---------- Data records ----------
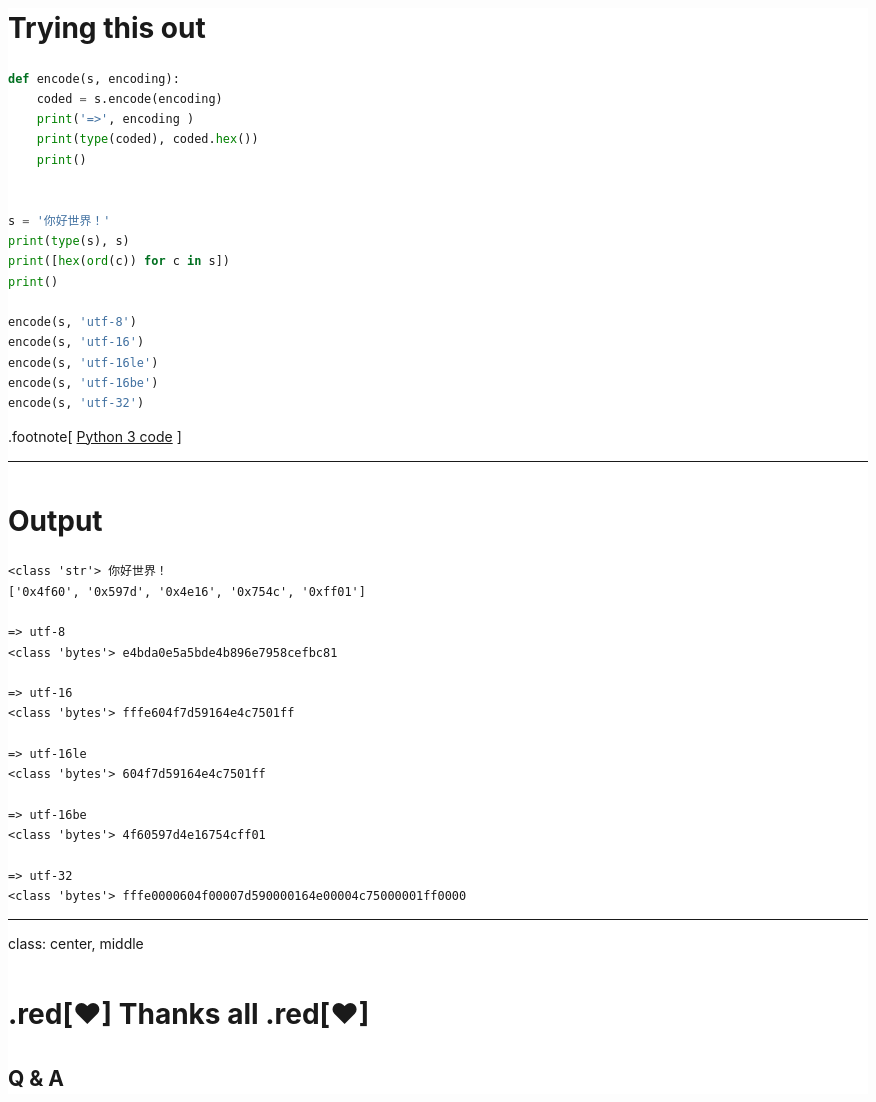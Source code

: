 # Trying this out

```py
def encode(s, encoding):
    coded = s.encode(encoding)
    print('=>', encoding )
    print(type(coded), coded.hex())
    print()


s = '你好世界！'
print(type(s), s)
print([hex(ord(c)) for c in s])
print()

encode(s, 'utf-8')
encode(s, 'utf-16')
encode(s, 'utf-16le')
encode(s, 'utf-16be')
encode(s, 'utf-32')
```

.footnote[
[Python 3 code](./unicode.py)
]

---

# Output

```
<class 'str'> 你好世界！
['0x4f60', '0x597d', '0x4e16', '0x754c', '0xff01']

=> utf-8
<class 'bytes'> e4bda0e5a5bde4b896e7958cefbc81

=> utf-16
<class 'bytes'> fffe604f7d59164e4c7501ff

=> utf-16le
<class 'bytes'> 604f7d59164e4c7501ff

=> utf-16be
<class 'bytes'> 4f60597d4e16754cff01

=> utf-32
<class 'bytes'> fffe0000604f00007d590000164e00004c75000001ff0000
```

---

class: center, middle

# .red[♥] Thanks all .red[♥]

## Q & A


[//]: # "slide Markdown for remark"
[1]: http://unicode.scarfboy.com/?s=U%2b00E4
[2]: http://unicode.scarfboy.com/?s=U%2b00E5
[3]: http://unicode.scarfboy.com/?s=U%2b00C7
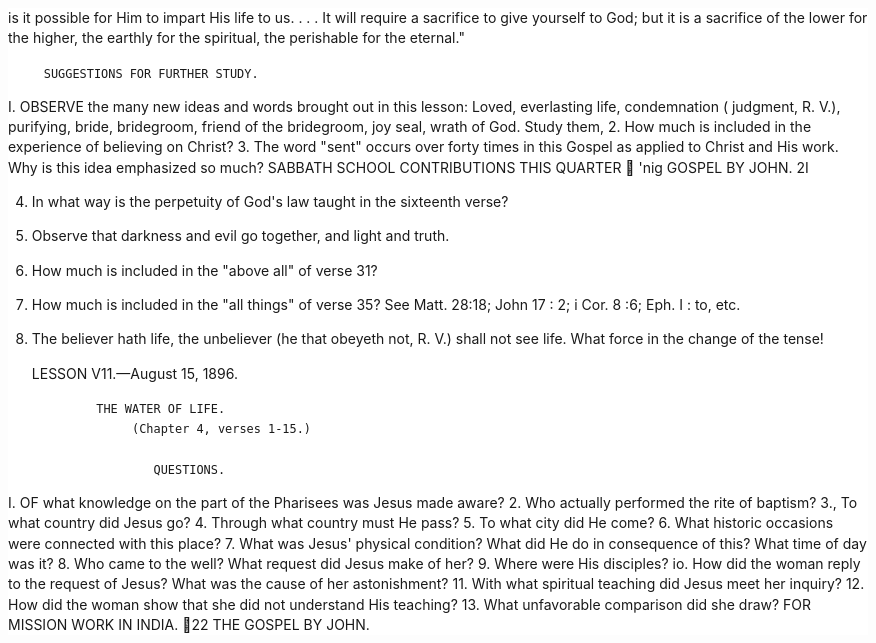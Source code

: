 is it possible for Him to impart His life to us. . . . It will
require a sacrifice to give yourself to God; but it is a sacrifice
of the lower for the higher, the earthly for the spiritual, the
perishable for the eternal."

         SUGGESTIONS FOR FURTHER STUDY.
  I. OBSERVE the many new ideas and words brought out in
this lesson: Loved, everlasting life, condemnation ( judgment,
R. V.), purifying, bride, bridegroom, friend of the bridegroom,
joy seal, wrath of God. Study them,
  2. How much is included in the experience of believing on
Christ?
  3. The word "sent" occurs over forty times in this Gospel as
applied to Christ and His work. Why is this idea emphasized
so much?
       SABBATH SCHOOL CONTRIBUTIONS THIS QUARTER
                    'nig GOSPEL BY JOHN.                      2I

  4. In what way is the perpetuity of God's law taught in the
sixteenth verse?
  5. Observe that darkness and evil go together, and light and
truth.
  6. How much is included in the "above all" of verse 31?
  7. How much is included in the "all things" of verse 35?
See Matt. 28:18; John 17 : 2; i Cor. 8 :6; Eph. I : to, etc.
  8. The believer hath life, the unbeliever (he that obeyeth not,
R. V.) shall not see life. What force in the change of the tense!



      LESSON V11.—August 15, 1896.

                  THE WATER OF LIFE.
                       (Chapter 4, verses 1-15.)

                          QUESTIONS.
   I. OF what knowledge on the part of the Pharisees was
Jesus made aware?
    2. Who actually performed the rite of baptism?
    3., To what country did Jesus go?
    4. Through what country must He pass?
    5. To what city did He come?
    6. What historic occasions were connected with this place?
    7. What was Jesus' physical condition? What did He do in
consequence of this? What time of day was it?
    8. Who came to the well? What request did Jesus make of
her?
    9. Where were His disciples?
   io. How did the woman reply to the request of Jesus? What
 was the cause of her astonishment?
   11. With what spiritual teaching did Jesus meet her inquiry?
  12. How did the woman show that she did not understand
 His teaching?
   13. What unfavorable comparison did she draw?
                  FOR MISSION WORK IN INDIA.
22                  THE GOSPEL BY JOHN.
----------
Prompt: Pictures aside, write out all of the records exactly.

Solution to the problem:
Source code

: # Trying this out

```py
def encode(s, encoding):
    coded = s.encode(encoding)
    print('=>', encoding )
    print(type(coded), coded.hex())
    print()


s = '你好世界！'
print(type(s), s)
print([hex(ord(c)) for c in s])
print()

encode(s, 'utf-8')
encode(s, 'utf-16')
encode(s, 'utf-16le')
encode(s, 'utf-16be')
encode(s, 'utf-32')
```

.footnote[
[Python 3 code](./unicode.py)
]

---

# Output

```
<class 'str'> 你好世界！
['0x4f60', '0x597d', '0x4e16', '0x754c', '0xff01']

=> utf-8
<class 'bytes'> e4bda0e5a5bde4b896e7958cefbc81

=> utf-16
<class 'bytes'> fffe604f7d59164e4c7501ff

=> utf-16le
<class 'bytes'> 604f7d59164e4c7501ff

=> utf-16be
<class 'bytes'> 4f60597d4e16754cff01

=> utf-32
<class 'bytes'> fffe0000604f00007d590000164e00004c75000001ff0000
```

---

class: center, middle

# .red[♥] Thanks all .red[♥]

## Q & A


[//]: # "slide Markdown for remark"
[1]: http://unicode.scarfboy.com/?s=U%2b00E4
[2]: http://unicode.scarfboy.com/?s=U%2b00E5
[3]: http://unicode.scarfboy.com/?s=U%2b00C7
Source code

: is it possible for Him to impart His life to us. . . . It will
require a sacrifice to give yourself to God; but it is a sacrifice
of the lower for the higher, the earthly for the spiritual, the
perishable for the eternal."

         SUGGESTIONS FOR FURTHER STUDY.
  I. OBSERVE the many new ideas and words brought out in
this lesson: Loved, everlasting life, condemnation ( judgment,
R. V.), purifying, bride, bridegroom, friend of the bridegroom,
joy seal, wrath of God. Study them,
  2. How much is included in the experience of believing on
Christ?
  3. The word "sent" occurs over forty times in this Gospel as
applied to Christ and His work. Why is this idea emphasized
so much?
       SABBATH SCHOOL CONTRIBUTIONS THIS QUARTER
                    'nig GOSPEL BY JOHN.                      2I

  4. In what way is the perpetuity of God's law taught in the
sixteenth verse?
  5. Observe that darkness and evil go together, and light and
truth.
  6. How much is included in the "above all" of verse 31?
  7. How much is included in the "all things" of verse 35?
See Matt. 28:18; John 17 : 2; i Cor. 8 :6; Eph. I : to, etc.
  8. The believer hath life, the unbeliever (he that obeyeth not,
R. V.) shall not see life. What force in the change of the tense!



      LESSON V11.—August 15, 1896.

                  THE WATER OF LIFE.
                       (Chapter 4, verses 1-15.)

                          QUESTIONS.
   I. OF what knowledge on the part of the Pharisees was
Jesus made aware?
    2. Who actually performed the rite of baptism?
    3., To what country did Jesus go?
    4. Through what country must He pass?
    5. To what city did He come?
    6. What historic occasions were connected with this place?
    7. What was Jesus' physical condition? What did He do in
consequence of this? What time of day was it?
    8. Who came to the well? What request did Jesus make of
her?
    9. Where were His disciples?
   io. How did the woman reply to the request of Jesus? What
 was the cause of her astonishment?
   11. With what spiritual teaching did Jesus meet her inquiry?
  12. How did the woman show that she did not understand
 His teaching?
   13. What unfavorable comparison did she draw?
                  FOR MISSION WORK IN INDIA.
22                  THE GOSPEL BY JOHN.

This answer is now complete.